To do this, Microsoft is working with Valve and Oculus to standardize how the inputs for location of the user in the virtual/augment worlds are received by the OS to make it easier for developers to work with these types of devices. Currently, these two companies have created proprietary methods for tracking gamers in their virtual worlds and with Windows 10, the output of this tracking will be standardized.
This may not sound like a big deal, but when you consider that Microsoft is working on its own AR hardware (Hololens) and that Valve spoke out vehemently against Windows 8, this rekindled relationship is not only good for developers, it's good for consumers as well.
Why? When you have competing platforms that all head in separate directions with proprietary technology when trying to accomplish a similar goals, the market becomes isolated silos of experiences. With Windows 10 unifying the underlying backend for developers, it becomes significantly easier for third parties to work with a wide range of hardware.
In short, it should make bringing games, if the developers want to, to other VR/AR hardware easier than if each company produced all of their own input/output pipelines that devs need to tap into to build apps/games.

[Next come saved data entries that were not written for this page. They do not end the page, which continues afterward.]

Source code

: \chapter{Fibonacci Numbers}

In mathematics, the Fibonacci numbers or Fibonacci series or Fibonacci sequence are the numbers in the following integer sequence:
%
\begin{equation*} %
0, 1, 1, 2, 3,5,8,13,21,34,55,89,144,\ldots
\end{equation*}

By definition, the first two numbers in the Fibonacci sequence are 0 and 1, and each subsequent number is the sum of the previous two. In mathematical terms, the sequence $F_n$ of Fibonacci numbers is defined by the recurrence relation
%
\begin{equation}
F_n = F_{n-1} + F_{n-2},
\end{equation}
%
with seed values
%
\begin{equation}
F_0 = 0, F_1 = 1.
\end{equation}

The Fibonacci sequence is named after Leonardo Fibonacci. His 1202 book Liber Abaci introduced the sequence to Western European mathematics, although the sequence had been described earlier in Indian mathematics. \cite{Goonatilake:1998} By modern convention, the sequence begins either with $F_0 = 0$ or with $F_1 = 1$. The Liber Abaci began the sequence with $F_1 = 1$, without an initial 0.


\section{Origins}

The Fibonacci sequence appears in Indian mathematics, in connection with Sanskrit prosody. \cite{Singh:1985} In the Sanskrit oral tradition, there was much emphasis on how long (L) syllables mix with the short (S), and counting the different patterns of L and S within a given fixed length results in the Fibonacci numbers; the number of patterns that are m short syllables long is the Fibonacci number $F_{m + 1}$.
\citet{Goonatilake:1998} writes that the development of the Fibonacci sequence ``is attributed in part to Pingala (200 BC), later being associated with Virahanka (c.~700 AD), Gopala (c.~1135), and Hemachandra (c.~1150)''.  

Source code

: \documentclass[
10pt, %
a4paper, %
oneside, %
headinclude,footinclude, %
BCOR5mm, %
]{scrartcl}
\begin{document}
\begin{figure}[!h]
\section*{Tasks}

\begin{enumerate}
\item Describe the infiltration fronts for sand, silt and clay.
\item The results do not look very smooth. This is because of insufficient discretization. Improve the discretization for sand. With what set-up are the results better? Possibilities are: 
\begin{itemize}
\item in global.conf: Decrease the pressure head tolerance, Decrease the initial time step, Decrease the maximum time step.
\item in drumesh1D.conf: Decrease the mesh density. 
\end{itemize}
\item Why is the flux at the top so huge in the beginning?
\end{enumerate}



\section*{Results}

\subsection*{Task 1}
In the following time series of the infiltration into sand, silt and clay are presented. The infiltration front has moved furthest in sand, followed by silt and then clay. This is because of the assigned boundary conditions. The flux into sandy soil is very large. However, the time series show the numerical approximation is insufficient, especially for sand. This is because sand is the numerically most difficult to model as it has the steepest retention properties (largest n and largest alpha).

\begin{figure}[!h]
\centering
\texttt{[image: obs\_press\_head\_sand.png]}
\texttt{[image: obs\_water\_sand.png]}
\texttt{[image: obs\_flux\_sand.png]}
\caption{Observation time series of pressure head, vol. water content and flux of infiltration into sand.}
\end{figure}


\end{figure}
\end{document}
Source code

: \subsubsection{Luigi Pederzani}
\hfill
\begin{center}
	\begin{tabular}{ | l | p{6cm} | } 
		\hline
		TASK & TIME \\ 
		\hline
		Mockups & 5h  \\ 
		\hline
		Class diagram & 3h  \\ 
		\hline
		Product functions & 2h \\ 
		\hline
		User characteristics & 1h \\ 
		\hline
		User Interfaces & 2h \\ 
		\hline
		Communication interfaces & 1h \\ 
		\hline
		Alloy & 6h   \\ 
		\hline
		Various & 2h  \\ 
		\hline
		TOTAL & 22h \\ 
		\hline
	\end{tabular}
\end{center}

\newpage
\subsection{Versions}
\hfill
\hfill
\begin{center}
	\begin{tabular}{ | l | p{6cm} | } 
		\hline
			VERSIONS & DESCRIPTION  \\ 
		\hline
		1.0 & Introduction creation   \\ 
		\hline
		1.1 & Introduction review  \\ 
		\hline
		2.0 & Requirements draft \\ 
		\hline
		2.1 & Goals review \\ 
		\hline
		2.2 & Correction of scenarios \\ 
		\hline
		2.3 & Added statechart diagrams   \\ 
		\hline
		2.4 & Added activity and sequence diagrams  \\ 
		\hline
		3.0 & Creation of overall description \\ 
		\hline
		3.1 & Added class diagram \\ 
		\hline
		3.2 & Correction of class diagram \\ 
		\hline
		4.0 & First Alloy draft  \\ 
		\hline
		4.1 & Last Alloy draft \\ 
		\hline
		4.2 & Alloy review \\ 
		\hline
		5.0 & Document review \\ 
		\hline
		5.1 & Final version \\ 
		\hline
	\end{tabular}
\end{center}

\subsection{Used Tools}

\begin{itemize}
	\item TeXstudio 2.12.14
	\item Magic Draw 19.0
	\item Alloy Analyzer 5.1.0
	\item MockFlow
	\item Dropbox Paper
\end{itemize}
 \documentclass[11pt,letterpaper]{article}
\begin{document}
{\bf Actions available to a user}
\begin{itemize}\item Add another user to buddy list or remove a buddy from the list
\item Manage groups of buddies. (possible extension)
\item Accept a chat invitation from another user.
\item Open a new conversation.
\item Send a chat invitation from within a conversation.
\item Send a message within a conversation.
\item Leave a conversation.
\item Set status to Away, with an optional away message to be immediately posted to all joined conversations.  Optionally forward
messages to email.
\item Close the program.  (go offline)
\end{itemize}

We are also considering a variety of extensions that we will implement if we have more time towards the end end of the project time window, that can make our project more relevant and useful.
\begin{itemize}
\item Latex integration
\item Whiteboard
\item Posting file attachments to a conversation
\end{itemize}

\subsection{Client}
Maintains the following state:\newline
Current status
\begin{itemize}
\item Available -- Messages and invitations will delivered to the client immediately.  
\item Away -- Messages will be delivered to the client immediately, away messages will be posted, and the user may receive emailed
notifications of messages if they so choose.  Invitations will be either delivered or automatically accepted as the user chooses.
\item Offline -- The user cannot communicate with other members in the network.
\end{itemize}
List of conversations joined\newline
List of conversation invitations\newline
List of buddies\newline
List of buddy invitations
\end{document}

Phil Spencer, head of Xbox, said that support for VR/AR headsets is built natively into Windows 10. This means that, unlike Windows 7 or 8 where VR/AR headsets are treated like external displays, Windows 10 recognizes this unique hardware and it's plug and play, with no configuring needed to setup your device.
Microsoft very easily could have made Windows 10 and HoloLens have the best developer experience and tried to force Valve/Oculus out of the conversation by making that development process degraded in comparison. But the company has embraced the idea that Windows 10 is the hub of the developer (and consumer) worlds and rather than push competitors away, they are now building bridges to these former foes.